There’s his choice to all but declare rates to be 15 percent now but actually release them in April. Reneging on the promise will be costly by handing the Democrats a What-Is-He-Hiding commercial. Through the timing of the eventual release he’s ensuring that it will be a news-cycle event, not just an issue raised by the Obama campaign. That means it will have come up twice, keeping it alive longer than necessary. And it will be coming up in the midst of the general. He has a it’s-mine-to-lose-it lock on the primary; weathering the same storm twice and during the general seems to have no gain and all risk.

There are other reasons, but the last one I’m mentioning is potentially the most damaging to his electoral aspirations. April. Spring. Occupy. There’s no sign that the Occupy movement is fading into yesterday’s news, and lots of reasons to think that as spring arrives (and school ends) it will reach another peak. Even if the protestors (not just students) do not rejoin the ‘occupy’ part of Occupy, they will still be charged with its underlying themes—themes that are particularly unfriendly to an astronomically wealthy candidate who paid less taxes then they did. And all this is happening as the climate gets warmer, when putting activists in the field is easier. Romney already faces an enthusiasm gap within his own party; this will both hurt that and bolster the passions of the anti-Romney/pro-Obama side of the equation.

Aside from a hastily written OP, is there some political strategy I missed? Or is obvious OP obvious?

It’s certainly a political boon to Obama, although if we look at it objectively, it shouldn’t be. Romney pays the tax he owes, like most people. He doesn’t pay more than he has to. I’m wondering if Kerry had a problem any different from that, or do he and his wife file separately, allowing him to mask it? Politics being all about perception, this is NOT good for Romney.

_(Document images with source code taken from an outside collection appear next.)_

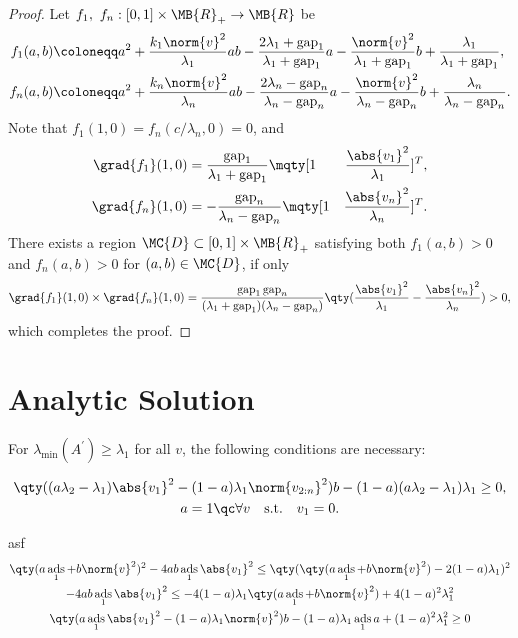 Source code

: \documentclass[nobib]{my-handout}
\theoremstyle{definition}
\theoremstyle{remark}
\DeclareMathOperator{\ads}{ads}
\DeclareMathOperator{\gap}{gap}
\begin{document}
\begin{proof}
	Let $f_1,\ f_n : [0, 1] \times \MB{R}_{+} \to \MB{R}$ be
	\begin{align*}
		f_1(a,b) &\coloneqq a^2 + \frac{k_1 \norm{v}^2}{\lambda_1} a b - \frac{2
		\lambda_1  + \gap_1}{\lambda_1 + \gap_1} a - \frac{\norm{v}^2}{\lambda_1 +
		\gap_1} b + \frac{\lambda_1}{\lambda_1 + \gap_1}, \\
		f_n(a,b) &\coloneqq a^2 + \frac{k_n \norm{v}^2}{\lambda_n} a b - \frac{2
		\lambda_n - \gap_n}{\lambda_n - \gap_n} a - \frac{\norm{v}^2}{\lambda_n -
		\gap_n} b + \frac{\lambda_n}{\lambda_n - \gap_n}.
	\end{align*}
	Note that $f_1(1, 0) = f_n(c/\lambda_n, 0) = 0$, and
	\begin{align*}
		\grad{f_1}(1, 0) &= \frac{\gap_1}{\lambda_1 + \gap_1} \mqty[1 &
		\frac{\abs{v_1}^2}{\lambda_1}]^T, \\
		\grad{f_n}(1, 0) &= - \frac{\gap_n}{\lambda_n - \gap_n} \mqty[1 &
		\frac{\abs{v_n}^2}{\lambda_n}]^T.
	\end{align*}
	There exists a region $\MC{D} \subset [0,1] \times \MB{R}_{+}$ satisfying
	both $f_1(a, b) > 0$ and $f_n(a, b) > 0$ for $(a,b) \in \MC{D}$, if only 
	\begin{equation*}
		\grad{f_1}(1, 0) \times \grad{f_n}(1, 0)
		= \frac{\gap_1 \gap_n}{(\lambda_1 + \gap_1)(\lambda_n - \gap_n)}
		\qty(\frac{\abs{v_1}^2}{\lambda_1} - \frac{\abs{v_n}^2}{\lambda_n}) > 0,
	\end{equation*}
	which completes the proof.
\end{proof}


\section{Analytic Solution}





 

For $\lambda_{\min}(A^\prime) \ge \lambda_1$ for all $v$, the following
conditions are necessary:
\begin{fullwidth}
	\begin{gather}
		\qty((a \lambda_2 - \lambda_1) \abs{v_1}^2 - (1-a) \lambda_1
		\norm{v_{2:n}}^2) b - (1-a) (a \lambda_2 - \lambda_1) \lambda_1 \ge 0, \\
		a = 1 \qc \forall v \quad \text{s.t.} \quad v_1 = 0.
	\end{gather}
\end{fullwidth}
asf
\begin{gather*}
	\qty(a \ads_1 + b \norm{v}^2)^2 - 4 ab \ads_1 \abs{v_1}^2
	\le \qty(\qty(a \ads_1 + b \norm{v}^2) - 2 (1-a) \lambda_1)^2 \\
	- 4 ab \ads_1 \abs{v_1}^2
	\le - 4 (1-a) \lambda_1 \qty(a \ads_1 + b \norm{v}^2) + 4 (1-a)^2
	\lambda_1^2 \\
	\qty(a \ads_1 \abs{v_1}^2 - (1-a) \lambda_1 \norm{v}^2) b
	- (1-a) \lambda_1 \ads_1 a + (1-a)^2 \lambda_1^2 \ge 0
\end{gather*}




\end{document}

Not sure why it’s much of a surprise though…

Perhaps just a damning, though, is when he talked about this he said he makes some regular income from speaking fees, but said it “wasn’t much”. He was certainly thinking that it “wasn’t much [relative to his investment income and so doesn’t affect his effective tax rate much]”, but most people would think that the several hundred thousands of dollars he makes in speaker’s fees is quite a bit, thank-you-very-much!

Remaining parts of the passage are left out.